_PROBLEM REQUIREMENTS:_ When you reach the line containing "Interactive dashboard for" in the entries below, start writing out each line exactly, and stop after the line containing "View live version".

### DATA SECTION

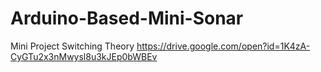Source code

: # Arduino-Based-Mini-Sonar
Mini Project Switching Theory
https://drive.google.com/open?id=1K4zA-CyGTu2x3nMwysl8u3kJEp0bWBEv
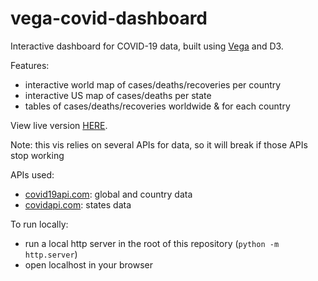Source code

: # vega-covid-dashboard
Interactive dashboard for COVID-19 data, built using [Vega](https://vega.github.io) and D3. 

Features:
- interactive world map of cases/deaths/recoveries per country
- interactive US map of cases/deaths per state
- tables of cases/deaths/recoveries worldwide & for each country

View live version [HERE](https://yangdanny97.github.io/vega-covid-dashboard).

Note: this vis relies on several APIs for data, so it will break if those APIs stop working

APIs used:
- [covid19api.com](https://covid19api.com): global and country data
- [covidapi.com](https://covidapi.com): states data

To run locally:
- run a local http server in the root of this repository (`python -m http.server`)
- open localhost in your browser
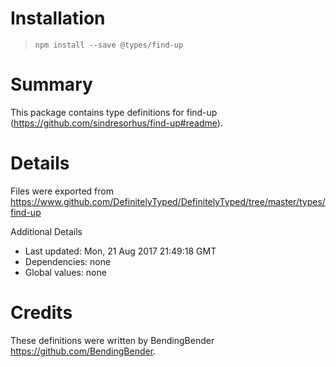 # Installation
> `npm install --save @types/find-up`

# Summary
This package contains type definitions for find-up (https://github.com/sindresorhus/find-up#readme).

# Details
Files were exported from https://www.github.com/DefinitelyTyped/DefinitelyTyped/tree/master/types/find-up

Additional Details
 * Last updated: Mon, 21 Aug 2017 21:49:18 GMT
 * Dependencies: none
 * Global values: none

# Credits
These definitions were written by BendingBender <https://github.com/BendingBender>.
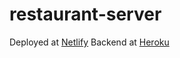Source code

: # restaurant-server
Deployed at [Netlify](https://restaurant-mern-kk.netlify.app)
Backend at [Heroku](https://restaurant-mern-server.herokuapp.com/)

######

_SOLUTION FOR THIS EXERCISE:_
Interactive dashboard for COVID-19 data, built using [Vega](https://vega.github.io) and D3. 

Features:
- interactive world map of cases/deaths/recoveries per country
- interactive US map of cases/deaths per state
- tables of cases/deaths/recoveries worldwide & for each country

View live version [HERE](https://yangdanny97.github.io/vega-covid-dashboard).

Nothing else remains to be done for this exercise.